§ EXERCISE INSTRUCTIONS
Write out every line below that contains "errors".
(EXERCISE MATERIAL)
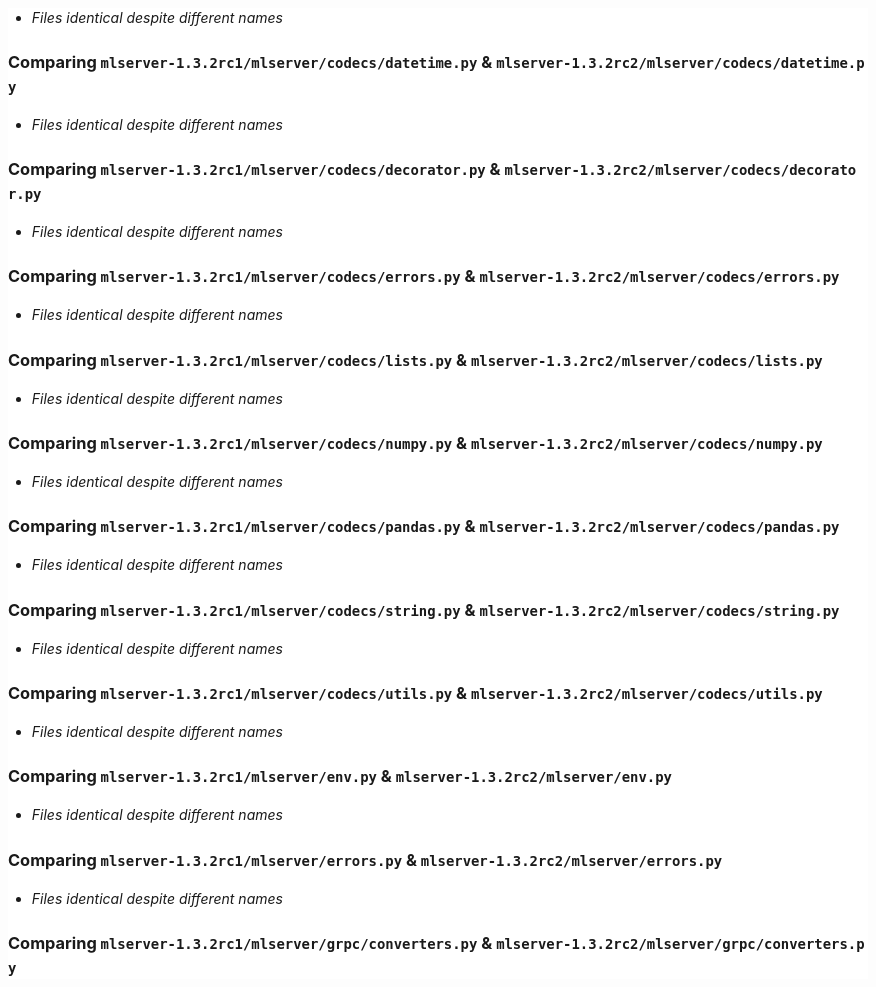  * *Files identical despite different names*

### Comparing `mlserver-1.3.2rc1/mlserver/codecs/datetime.py` & `mlserver-1.3.2rc2/mlserver/codecs/datetime.py`

 * *Files identical despite different names*

### Comparing `mlserver-1.3.2rc1/mlserver/codecs/decorator.py` & `mlserver-1.3.2rc2/mlserver/codecs/decorator.py`

 * *Files identical despite different names*

### Comparing `mlserver-1.3.2rc1/mlserver/codecs/errors.py` & `mlserver-1.3.2rc2/mlserver/codecs/errors.py`

 * *Files identical despite different names*

### Comparing `mlserver-1.3.2rc1/mlserver/codecs/lists.py` & `mlserver-1.3.2rc2/mlserver/codecs/lists.py`

 * *Files identical despite different names*

### Comparing `mlserver-1.3.2rc1/mlserver/codecs/numpy.py` & `mlserver-1.3.2rc2/mlserver/codecs/numpy.py`

 * *Files identical despite different names*

### Comparing `mlserver-1.3.2rc1/mlserver/codecs/pandas.py` & `mlserver-1.3.2rc2/mlserver/codecs/pandas.py`

 * *Files identical despite different names*

### Comparing `mlserver-1.3.2rc1/mlserver/codecs/string.py` & `mlserver-1.3.2rc2/mlserver/codecs/string.py`

 * *Files identical despite different names*

### Comparing `mlserver-1.3.2rc1/mlserver/codecs/utils.py` & `mlserver-1.3.2rc2/mlserver/codecs/utils.py`

 * *Files identical despite different names*

### Comparing `mlserver-1.3.2rc1/mlserver/env.py` & `mlserver-1.3.2rc2/mlserver/env.py`

 * *Files identical despite different names*

### Comparing `mlserver-1.3.2rc1/mlserver/errors.py` & `mlserver-1.3.2rc2/mlserver/errors.py`

 * *Files identical despite different names*

### Comparing `mlserver-1.3.2rc1/mlserver/grpc/converters.py` & `mlserver-1.3.2rc2/mlserver/grpc/converters.py`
(End EXERCISE MATERIAL)
§ ANSWER FOR THE TASK
### Comparing `mlserver-1.3.2rc1/mlserver/codecs/errors.py` & `mlserver-1.3.2rc2/mlserver/codecs/errors.py`
### Comparing `mlserver-1.3.2rc1/mlserver/errors.py` & `mlserver-1.3.2rc2/mlserver/errors.py`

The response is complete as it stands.